Tenenbaum v. City of Chicago

MR. JUSTICE RYAN, with whom MR. JUSTICE DAVIS

joins, concurring in part and dissenting in part:

I cannot agree with the interpretation of section 7 of the Structural Work Act (Ill. Rev. Stat. 1963, ch. 48, par. 66) adopted by the opinion of the court. In my opinion section 7 does, not impose a- duty to erect barricades around all openings on construction projects but only around those shafts or openings through which elevating machines or hoisting apparatus operate. If the legislature had intended to protect construction workers against the hazards of falling into any hole or opening on a construction site, it could have provided, as did the city of Chicago in section 76 — 4(a) of its Safeguards During Construction Ordinance, that all openings in the floors be covered or properly protected. The legislature did not so provide but only saw fit to apply the special protection of the Structural Work Act to the special hazards created by openings which are used in connection with elevating or hoisting operations. Section 7 is not intended to extend the protection of the Act to accidents which happen in a permanent opening not being used for elevating or hoisting material.

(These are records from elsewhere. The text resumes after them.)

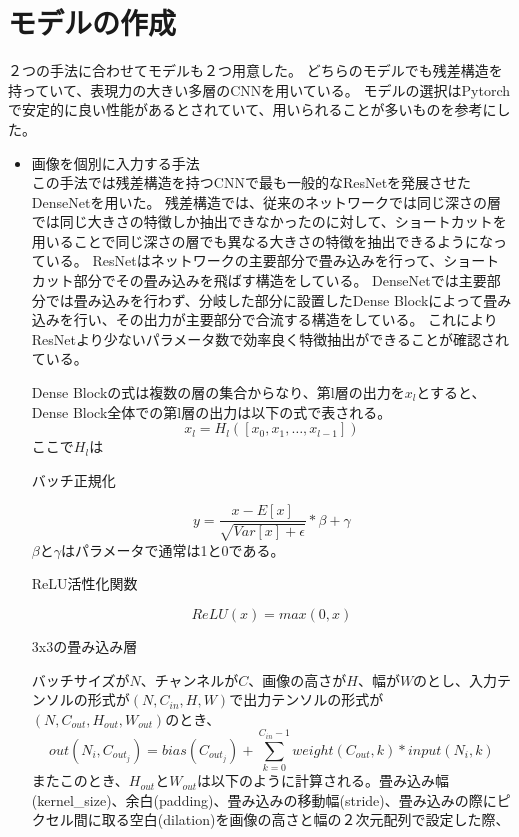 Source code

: \section{モデルの作成}
２つの手法に合わせてモデルも２つ用意した。
どちらのモデルでも残差構造を持っていて、表現力の大きい多層のCNNを用いている。
モデルの選択はPytorchで安定的に良い性能があるとされていて、用いられることが多いものを参考にした。
\begin{itemize}
    \item 画像を個別に入力する手法\\
この手法では残差構造を持つCNN\cite{CNN}で最も一般的なResNet\cite{ResNet}を発展させたDenseNet\cite{DenseNet}を用いた。
残差構造では、従来のネットワークでは同じ深さの層では同じ大きさの特徴しか抽出できなかったのに対して、ショートカットを用いることで同じ深さの層でも異なる大きさの特徴を抽出できるようになっている。
ResNet\cite{ResNet}はネットワークの主要部分で畳み込みを行って、ショートカット部分でその畳み込みを飛ばす構造をしている。
DenseNet\cite{DenseNet}では主要部分では畳み込みを行わず、分岐した部分に設置したDense Blockによって畳み込みを行い、その出力が主要部分で合流する構造をしている。
これによりResNet\cite{ResNet}より少ないパラメータ数で効率良く特徴抽出ができることが確認されている。

Dense Blockの式は複数の層の集合からなり、第l層の出力を$x_l$とすると、Dense Block全体での第l層の出力は以下の式で表される。
\begin{equation}
    x_l = H_l([x_0, x_1, … , x_{l-1}])
\end{equation}
ここで$H_l$は

バッチ正規化

\begin{equation}
     y = \frac{x - E[x]}{\sqrt{Var[x] + \epsilon}} * \beta + \gamma
\end{equation}
$\beta$と$\gamma$はパラメータで通常は1と0である。

ReLU活性化関数

\begin{equation}
     ReLU(x) = max(0, x)
\end{equation}

3x3の畳み込み層

バッチサイズが$N$、チャンネルが$C$、画像の高さが$H$、幅が$W$のとし、入力テンソルの形式が$(N, C_{in}, H, W)$で出力テンソルの形式が$(N, C_{out}, H_{out}, W_{out})$のとき、
\begin{equation}
    out(N_i, C_{out_j}) = bias(C_{out_j}) + \sum_{k=0}^{C_{in} - 1} weight(C_{out}, k) * input(N_i, k)
\end{equation}
またこのとき、$H_{out}$と$W_{out}$は以下のように計算される。畳み込み幅(kernel\_size)、余白(padding)、畳み込みの移動幅(stride)、畳み込みの際にピクセル間に取る空白(dilation)を画像の高さと幅の２次元配列で設定した際、


\end{itemize}
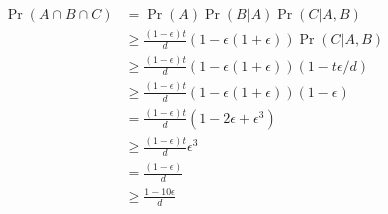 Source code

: \documentclass[11pt]{article}
\begin{document}
\begin{solution}
\begin{enumerate}
    \begin{align*}
        \Pr(A \cap B \cap C) &= \Pr(A) \Pr(B | A) \Pr(C | A, B) \\
        &\geq \frac{(1- \epsilon)t}{d} (1 - \epsilon(1 + \epsilon))\Pr(C | A, B) \\
         &\geq \frac{(1- \epsilon)t}{d} (1 - \epsilon(1 + \epsilon))(1 - t\epsilon/d) \tag{3 gives upper bound on the complement of $C | A, B$} \\
         &\geq \frac{(1- \epsilon)t}{d} (1 - \epsilon(1 + \epsilon))(1 - \epsilon) \\
         &= \frac{(1- \epsilon)t}{d} (1 - 2 \epsilon + \epsilon^3) \\
         &\geq \frac{(1- \epsilon)t}{d} \epsilon^3 \tag{$\epsilon$ < 1/2} \\
         &= \frac{(1- \epsilon)}{d} \\
         &\geq \frac{1 - 10 \epsilon}{d}
    \end{align*}
\end{enumerate}

\end{solution}
\end{document}
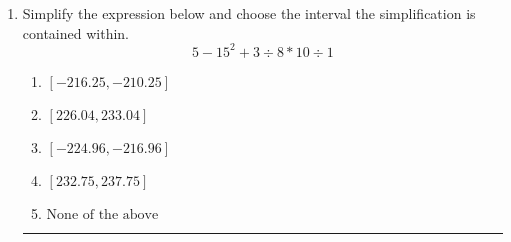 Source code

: \documentclass[14pt]{extbook}
\newcommand{\litem}[1]{\item#1\hspace*{-1cm}\rule{\textwidth}{0.4pt}}
\begin{document}
\begin{enumerate}
\litem{
Simplify the expression below and choose the interval the simplification is contained within.\[ 5 - 15^2 + 3 \div 8 * 10 \div 1 \]\begin{enumerate}[label=\Alph*.]
\item \( [-216.25, -210.25] \)
\item \( [226.04, 233.04] \)
\item \( [-224.96, -216.96] \)
\item \( [232.75, 237.75] \)
\item \( \text{None of the above} \)

\end{enumerate} }
\end{enumerate}
\end{document}
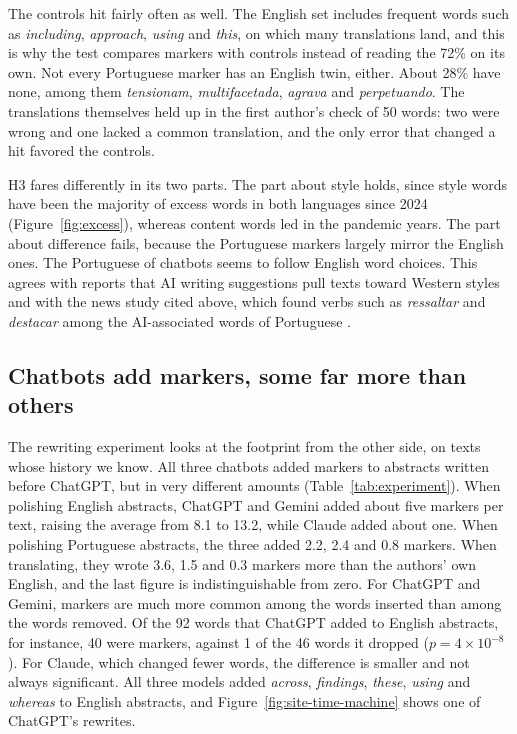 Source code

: \documentclass[12pt]{article}
\newcommand{\w}[1]{\textit{#1}}
\begin{document}
The controls hit fairly often as well. The English set includes frequent words such as
\w{including}, \w{approach}, \w{using} and \w{this}, on which many translations land, and this is
why the test compares markers with controls instead of reading the 72\% on its own. Not every
Portuguese marker has an English twin, either. About 28\% have none, among them \w{tensionam},
\w{multifacetada}, \w{agrava} and \w{perpetuando}. The translations themselves held up in the first
author's check of 50 words: two were wrong and one lacked a common translation, and the only error
that changed a hit favored the controls.

H3 fares differently in its two parts. The part about style holds, since style words have been the
majority of excess words in both languages since 2024 (Figure~\ref{fig:excess}), whereas content
words led in the pandemic years. The part about difference fails, because the Portuguese markers
largely mirror the English ones. The Portuguese of chatbots seems to follow English word choices.
This agrees with reports that AI writing suggestions pull texts toward Western styles
\cite{agarwal2025homogenize} and with the news study cited above, which found verbs such as
\w{ressaltar} and \w{destacar} among the AI-associated words of Portuguese
\cite{juzek2026crosslingual}.

\subsection{Chatbots add markers, some far more than others}
\label{sec:experiment}

The rewriting experiment looks at the footprint from the other side, on texts whose history we
know. All three chatbots added markers to abstracts written before ChatGPT, but in very different
amounts (Table~\ref{tab:experiment}). When polishing English abstracts, ChatGPT and Gemini added
about five markers per text, raising the average from 8.1 to 13.2, while Claude added about one.
When polishing Portuguese abstracts, the three added 2.2, 2.4 and 0.8 markers. When translating,
they wrote 3.6, 1.5 and 0.3 markers more than the authors' own English, and the last figure is
indistinguishable from zero. For ChatGPT and Gemini, markers are much more common among the words
inserted than among the words removed. Of the 92 words that ChatGPT added to English abstracts, for
instance, 40 were markers, against 1 of the 46 words it dropped ($p = 4 \times 10^{-8}$). For
Claude, which changed fewer words, the difference is smaller and not always significant. All three
models added \w{across}, \w{findings}, \w{these}, \w{using} and \w{whereas} to English abstracts,
and Figure~\ref{fig:site-time-machine} shows one of ChatGPT's rewrites.
\end{document}
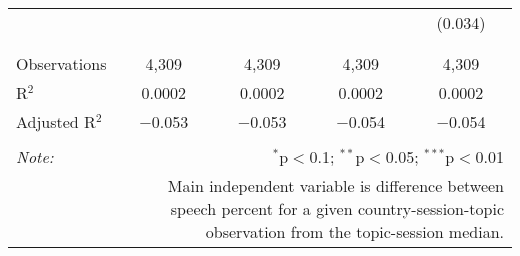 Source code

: \begin{table}[!htbp]
\begin{tabular}{@{\extracolsep{5pt}}lcccc}
  &  &  &  & (0.034) \\ 
  & & & & \\ 
\hline \\[-1.8ex] 
Observations & 4,309 & 4,309 & 4,309 & 4,309 \\ 
R$^{2}$ & 0.0002 & 0.0002 & 0.0002 & 0.0002 \\ 
Adjusted R$^{2}$ & $-$0.053 & $-$0.053 & $-$0.054 & $-$0.054 \\ 
\hline 
\hline \\[-1.8ex] 
\textit{Note:}  & \multicolumn{4}{r}{$^{*}$p$<$0.1; $^{**}$p$<$0.05; $^{***}$p$<$0.01} \\ 
 & \multicolumn{4}{r}{Main independent variable is difference between speech percent for a given country-session-topic observation from the topic-session median.} \\ 
\end{tabular} 
\end{table} 
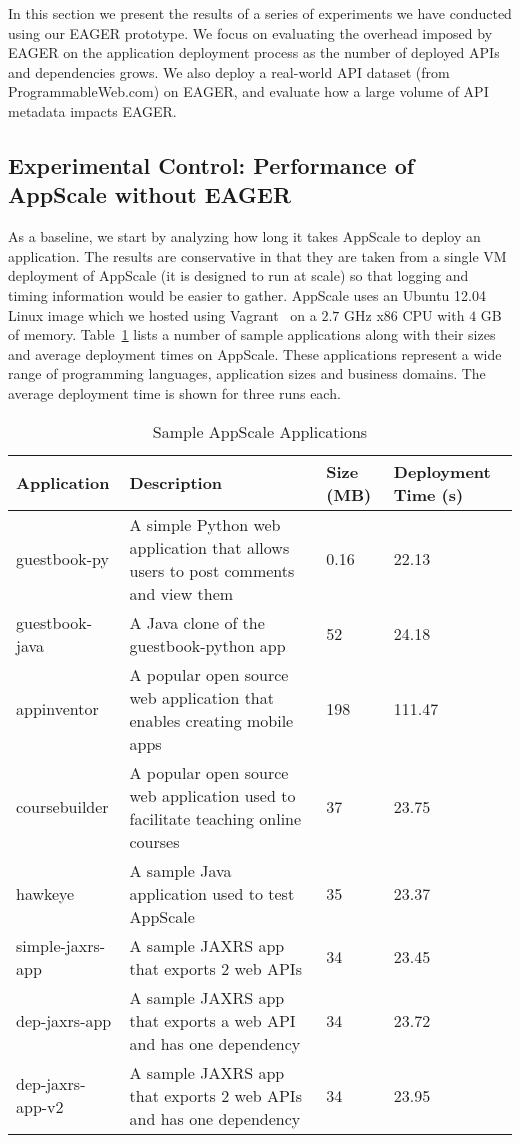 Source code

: In this section we present the results of a series of experiments we have conducted using our EAGER prototype. We focus
on evaluating the overhead imposed by EAGER on the application deployment process as the number of deployed APIs and dependencies
grows. We also deploy a real-world API dataset (from ProgrammableWeb.com) on EAGER, and evaluate how a large 
volume of API metadata impacts EAGER.

\subsection{Experimental Control: Performance of AppScale without EAGER}

As a baseline, we start by analyzing how long it takes AppScale to deploy an
application.  The results are conservative in that they are taken from a
single VM deployment of AppScale (it is designed to run at scale) so that
logging and timing information would be easier to gather.  AppScale uses an
Ubuntu 12.04 Linux image which we hosted using Vagrant~\cite{vagrant}    
on a $2.7$ GHz x86 CPU with $4$ GB of memory.
Table~\ref{tab:sample_apps} lists a number of sample
applications along with their sizes and average deployment times on AppScale.
These applications represent a wide range of programming languages,
application sizes and business domains. The average deployment time is shown
for three runs each.

\begin{table}[ht]
\begin{center}
\begin{tabular}{| p{1.5cm} | p{3cm} | p{0.5cm} | p{1.1cm} | }
\hline
Application & Description & Size (MB) & Deployment Time (s) \\ \hline
guestbook-py & A simple Python web application that allows users to post
comments and view them & 0.16 & 22.13 \\ \hline
guestbook-java & A Java clone of the guestbook-python app & 52 & 24.18 \\ \hline
appinventor & A popular open source web application that enables creating mobile apps & 198 & 111.47 \\ \hline
coursebuilder & A popular open source web application used to facilitate teaching online courses & 37 & 23.75 \\ \hline
hawkeye & A sample Java application used to test AppScale & 35 & 23.37 \\ \hline
simple-jaxrs-app & A sample JAXRS app that exports 2 web APIs & 34 & 23.45 \\ \hline
dep-jaxrs-app & A sample JAXRS app that exports a web API and has one dependency & 34 & 23.72 \\ \hline
dep-jaxrs-app-v2 & A sample JAXRS app that exports 2 web APIs and has one dependency & 34 & 23.95 \\ \hline
\end{tabular}
\end{center}
\caption{Sample AppScale Applications}
\label{tab:sample_apps}
\end{table}

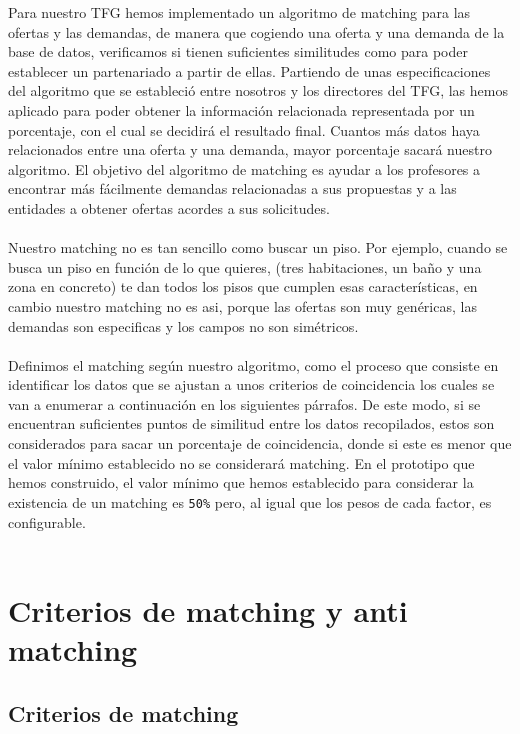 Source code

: \documentclass[11pt]{book}
\begin{document}
Para nuestro TFG hemos implementado un algoritmo de matching para las ofertas y las demandas, de manera que cogiendo una oferta y una demanda de la base de datos, verificamos si tienen suficientes similitudes como para poder establecer un partenariado a partir de ellas. Partiendo de unas especificaciones del algoritmo que se estableció entre nosotros y los directores del TFG, las hemos aplicado para poder obtener la información relacionada representada por un porcentaje, con el cual se decidirá el resultado final.  Cuantos más datos haya relacionados entre una oferta y una demanda, mayor porcentaje sacará nuestro algoritmo. El objetivo del algoritmo de matching es ayudar a los profesores a encontrar más fácilmente demandas relacionadas a sus propuestas y a las entidades a obtener ofertas acordes a sus solicitudes. \\\\
Nuestro matching no es tan sencillo como buscar un piso. Por ejemplo, cuando se busca un piso en función de lo que quieres, (tres habitaciones, un baño y una zona en concreto) te dan todos los pisos que cumplen esas características, en cambio nuestro matching no es asi, porque las ofertas son muy genéricas, las demandas son especificas y los campos no son simétricos.\\\\

Definimos el matching según nuestro algoritmo, como el proceso que consiste en identificar los datos que se ajustan a unos criterios de coincidencia los cuales se van a enumerar a continuación en los siguientes párrafos. De este modo, si se encuentran suficientes puntos de similitud entre los datos recopilados, estos son considerados para sacar un porcentaje de coincidencia, donde si este es menor que el valor mínimo establecido no se considerará matching. En el prototipo que hemos construido, el valor mínimo que hemos
establecido para considerar la existencia de un matching es \texttt{50\%} pero, al
igual que los pesos de cada factor, es configurable.
\\\\

\section{Criterios de matching y anti matching}
\subsection{Criterios de matching }
\end{document}
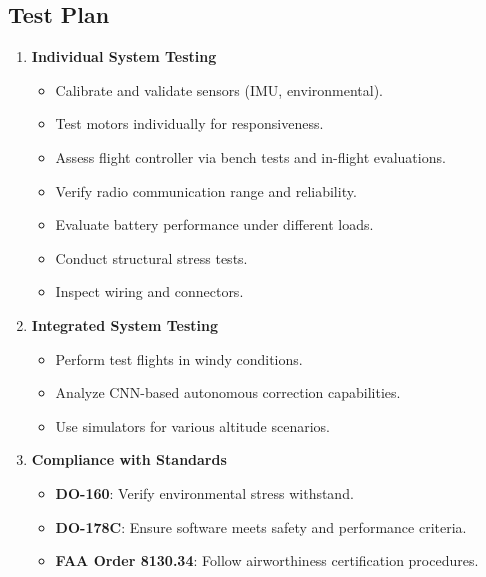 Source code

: \documentclass{article}
\begin{document}
\subsection{Test Plan}
\begin{enumerate}
    \item \textbf{Individual System Testing}
    \begin{itemize}
        \item Calibrate and validate sensors (IMU, environmental).
        \item Test motors individually for responsiveness.
        \item Assess flight controller via bench tests and in-flight evaluations.
        \item Verify radio communication range and reliability.
        \item Evaluate battery performance under different loads.
        \item Conduct structural stress tests.
        \item Inspect wiring and connectors.
    \end{itemize}
    \item \textbf{Integrated System Testing}
    \begin{itemize}
        \item Perform test flights in windy conditions.
        \item Analyze CNN-based autonomous correction capabilities.
        \item Use simulators for various altitude scenarios.
    \end{itemize}
    \item \textbf{Compliance with Standards}
    \begin{itemize}
        \item \textbf{DO-160}: Verify environmental stress withstand.
        \item \textbf{DO-178C}: Ensure software meets safety and performance criteria.
        \item \textbf{FAA Order 8130.34}: Follow airworthiness certification procedures.
    \end{itemize}
\end{enumerate}
\end{document}
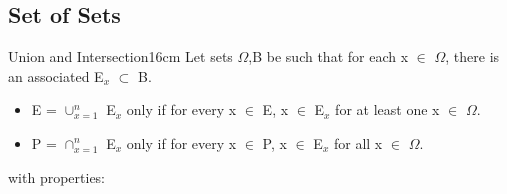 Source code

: \subsection{ Set of Sets } 

	\begin{definition}{Union and Intersection}{16cm}
		Let sets $\Omega$,B be such that for each x $\in$ $\Omega$,
		there is an associated E$_x$ $\subset$ B.
		\begin{itemize}[leftmargin=1cm, itemsep=0.1cm]
			\item E = $\cup_{x=1}^{n}$ E$_x$ only if for every x $\in$ E,
			x $\in$ E$_x$ for at least one x $\in$ $\Omega$.

			\item P = $\cap_{x=1}^{n}$ E$_x$ only if for every x $\in$ P,
			x $\in$ E$_x$ for all x $\in$ $\Omega$.
		\end{itemize}
		with properties:
	\end{definition}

Under the construction given to section 7 by the opinion of the court, the plaintiff’s right to recover under the Act depends upon the pure happenstance of the use of this baffle chamber at some time as a hoistway. The plaintiff was exposed to no special danger or additional hazard by virtue of the fact that at some time during the construction of the building material had been hoisted through this opening. He would have been exposed to the same danger if the opening had never been used for that purpose. The opinion recognizes that the requirements of section 1 of the Act are designed as a remedy for the special hazards incident to the use of scaffolds and ladders and other equipment mentioned in that section. I think the same reasoning requires that the provisions of section 7 of the Act be limited to the special dangers created by hoisting or elevating operations on a construction site.

I would agree that the duty to barricade would continue under section 7 even after hoisting operations are terminated if the hoistway was a temporary opening which would eventually be sealed off. I adopt this reasoning because in this event the opening would constitute a special hazard that had been created by the hoisting operation, but that was not the situation in this case. The baffle chamber was a permanent opening in the structure and could not fulfill its intended function if barricaded. At some point in time someone would necessarily have had to remove whatever barricades were present. Any special dangers related to the hoisting ceased when the hoisting operation ceased, and in my opinion at that point in time the special protection afforded by section 7 of the Act terminated.

This court has held that the Structural Work Act was not intended by the legislature to cover any and all construction activities whatsoever. (Crafton v. Knight & Associates, Inc., 46 Ill.2d 533.) All activities carried on in the construction area do not enjoy the benefits of the Act. The Act was designed to protect against certain specific extra-hazardous construction operations, and it is only when an injury has some connection with the hazards of the particular operation specified in the statute that relief may be had under the Act. Thus, in regard to section 7 of the Act, I believe that it is only when an injury has some connection with the extra-hazardous nature of hoisting or elevating materials within a building that a cause of action should be available under that section. In my dissent in McNellis v. Combustion Engineering, Inc., 58 Ill.2d 146, 152, I urged this same position in regard to section 1 of the Act. The opinion of the court in the case we are now considering has applied this theory which I have heretofore urged insofar as it relates to section 1 of the Act. I maintain that the same principle should be applied to section 7, which in my opinion would require a reversal of the judgment of the circuit court without remandment.

I concur with the remainder of the opinion.